Junior goes to Hell — or, at least it seems like he does. As the muse leads him on his journey, she quotes from Dante: “Abandon all hope, you who enter here.” One of the problems with the play is that there’s so much quotation and name-dropping that it becomes dizzying. Black artists and intellectuals from Savion Glover and Snoop Dogg to bell hooks and Cornel West are invoked. There are references to literary works such as Ralph Ellison’s Invisible Man, Herman Melville’s Moby Dick, James Joyce’s A Portrait of the Artist as a Young Man, and Homer’s The Odyssey. However, there’s no depth to these allusions.
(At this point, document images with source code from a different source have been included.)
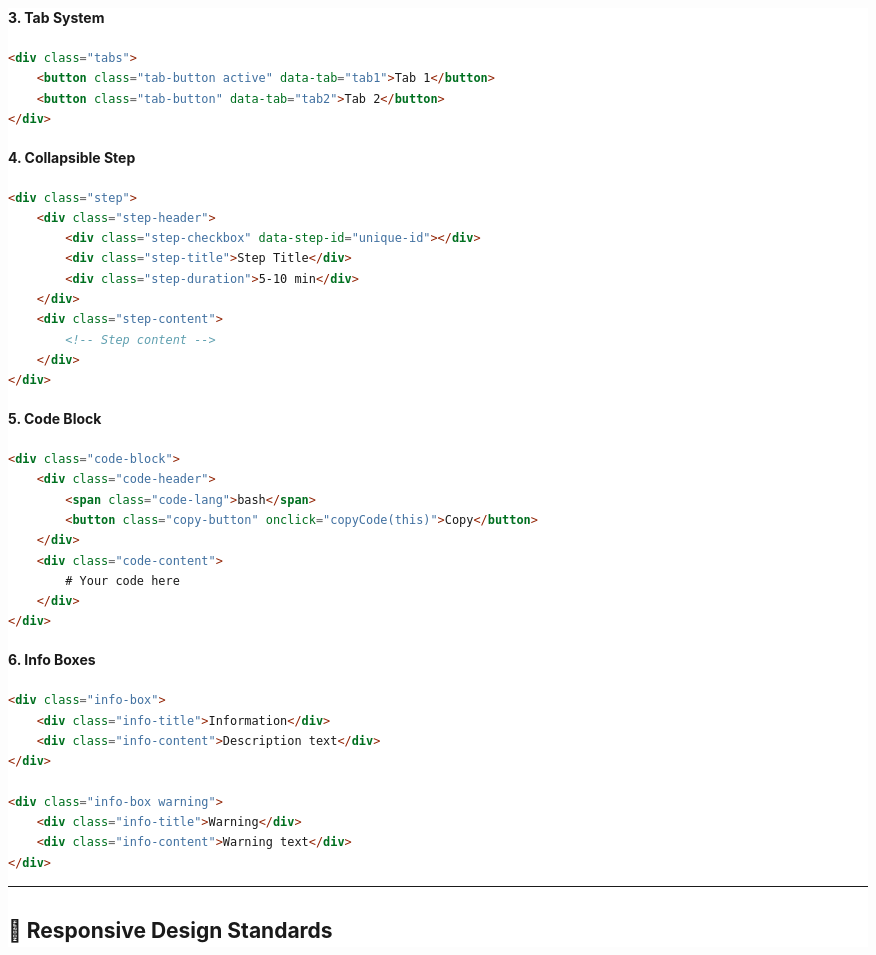 #### **3. Tab System**
```html
<div class="tabs">
    <button class="tab-button active" data-tab="tab1">Tab 1</button>
    <button class="tab-button" data-tab="tab2">Tab 2</button>
</div>
```

#### **4. Collapsible Step**
```html
<div class="step">
    <div class="step-header">
        <div class="step-checkbox" data-step-id="unique-id"></div>
        <div class="step-title">Step Title</div>
        <div class="step-duration">5-10 min</div>
    </div>
    <div class="step-content">
        <!-- Step content -->
    </div>
</div>
```

#### **5. Code Block**
```html
<div class="code-block">
    <div class="code-header">
        <span class="code-lang">bash</span>
        <button class="copy-button" onclick="copyCode(this)">Copy</button>
    </div>
    <div class="code-content">
        # Your code here
    </div>
</div>
```

#### **6. Info Boxes**
```html
<div class="info-box">
    <div class="info-title">Information</div>
    <div class="info-content">Description text</div>
</div>

<div class="info-box warning">
    <div class="info-title">Warning</div>
    <div class="info-content">Warning text</div>
</div>
```

---

## **📱 Responsive Design Standards**
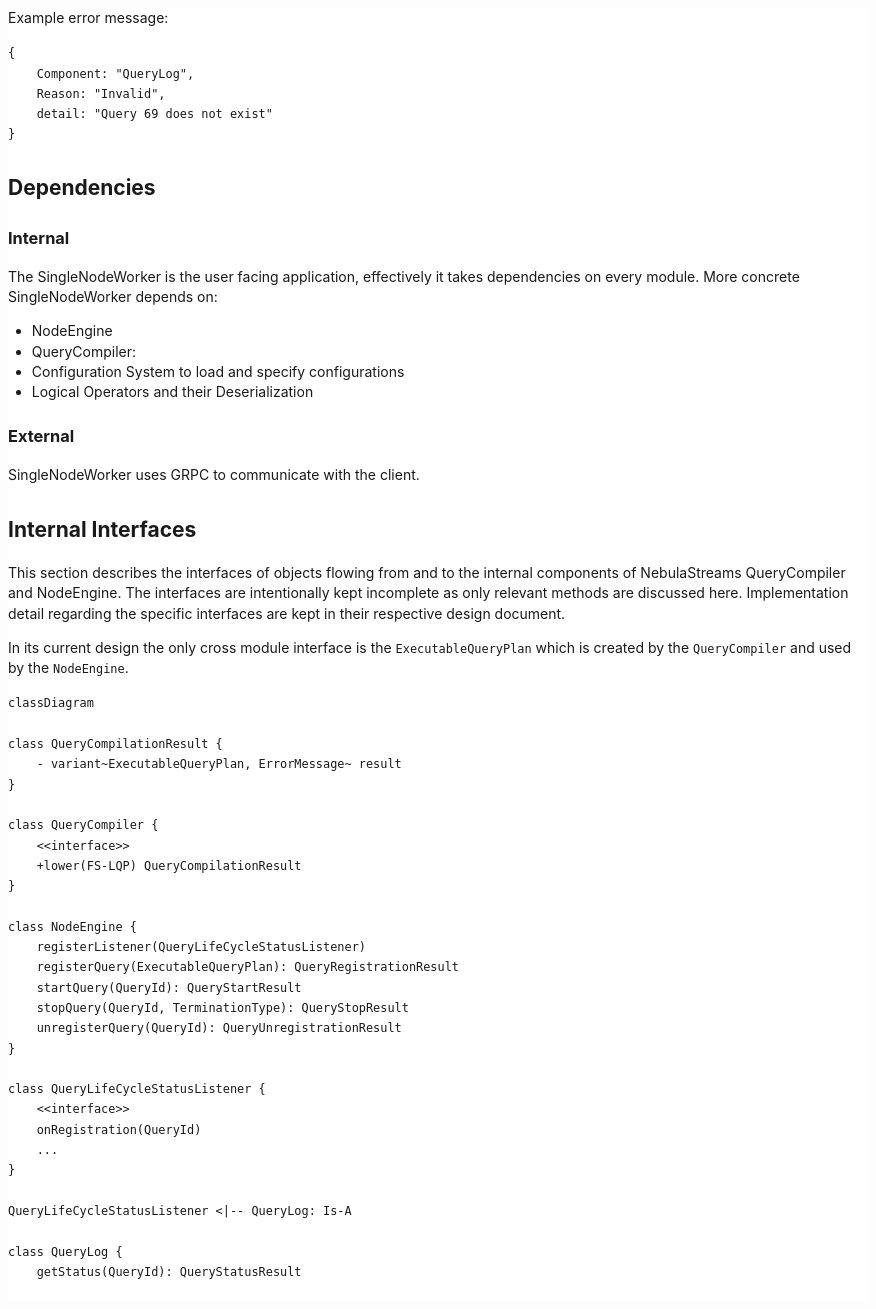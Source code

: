 Example error message:
```
{
	Component: "QueryLog",
	Reason: "Invalid",
	detail: "Query 69 does not exist"
}
```

## Dependencies

### Internal
The SingleNodeWorker is the user facing application, effectively it takes dependencies on every module. More concrete SingleNodeWorker depends on:

- NodeEngine
- QueryCompiler:
- Configuration System to load and specify configurations
- Logical Operators and their Deserialization

### External
SingleNodeWorker uses GRPC to communicate with the client.


## Internal Interfaces

This section describes the interfaces of objects flowing from and to the internal components of NebulaStreams QueryCompiler and NodeEngine. The interfaces are intentionally kept incomplete as only relevant methods are discussed here. Implementation detail regarding the specific interfaces are kept in their respective design document.

In its current design the only cross module interface is the `ExecutableQueryPlan` which is created by the `QueryCompiler` and used by the `NodeEngine`.

```mermaid
classDiagram

class QueryCompilationResult {
	- variant~ExecutableQueryPlan, ErrorMessage~ result
}

class QueryCompiler {
	<<interface>>
	+lower(FS-LQP) QueryCompilationResult
}

class NodeEngine {
	registerListener(QueryLifeCycleStatusListener)
	registerQuery(ExecutableQueryPlan): QueryRegistrationResult
	startQuery(QueryId): QueryStartResult
	stopQuery(QueryId, TerminationType): QueryStopResult
	unregisterQuery(QueryId): QueryUnregistrationResult
}

class QueryLifeCycleStatusListener {
	<<interface>>
	onRegistration(QueryId)
	...
}

QueryLifeCycleStatusListener <|-- QueryLog: Is-A

class QueryLog {
	getStatus(QueryId): QueryStatusResult
	
```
Even the more pointed commentary about race and ethnicity seems like lip service rather than a true exploration of the ways that Junior has been affected by stereotypes and racism.

Despite a striking set design by Narelle Sissons, who has transformed the New York Theatre Workshop space into a thrust configuration, director Talvin Wilks has not managed to stage the show in an interesting manner. The two actors wander about on the runway-like central platform, often with no apparent motivation other than to keep turning around so that different sections of the audience, positioned on three sides of the set, can see them. Ruiz is prone to making abstract hand gestures that are at times used for emphasis but mostly seem extraneous. Junior’s journey has emotional highs and lows, but Sapp only indicates these feelings rather than inhabiting them. Overall, the duo’s interaction lacks dramatic tension, although there are occasional moments in which they connect.

Heather Carson’s atmospheric lighting design (which relies on heavily saturated reds and blues) and Emilio Sosa’s costumes (including a couple of stunning outfits for Ruiz) aren’t enough to hold our attention. Nor are the original compositions by Antoine Drye, Carlos Pimentel, and Paul Jonathan Thompson, performed live by Drye and Thompson. The score is a mixture of jazz and blues, incorporating sampled melodies from tunes such as “When the Saints Go Marchin’ In.” It’s pleasant enough but it doesn’t grab hold of the listener.

The primary flaw of the production, however, lies in the script. Co-authors Ruiz and Sapp are founding members of the troupe Universes, which performed the dazzling spoken word and hip-hop-flavored extravaganza Slanguage at New York Theatre Workshop in 2001. Full of passion, energy, and poetry, that piece showcased their talents in an explosive and politically charged manner. In contrast, Eyewitness Blues feels lackluster and pretentious. Despite the presence of a muse as a central character within the tale, the piece seems largely uninspired.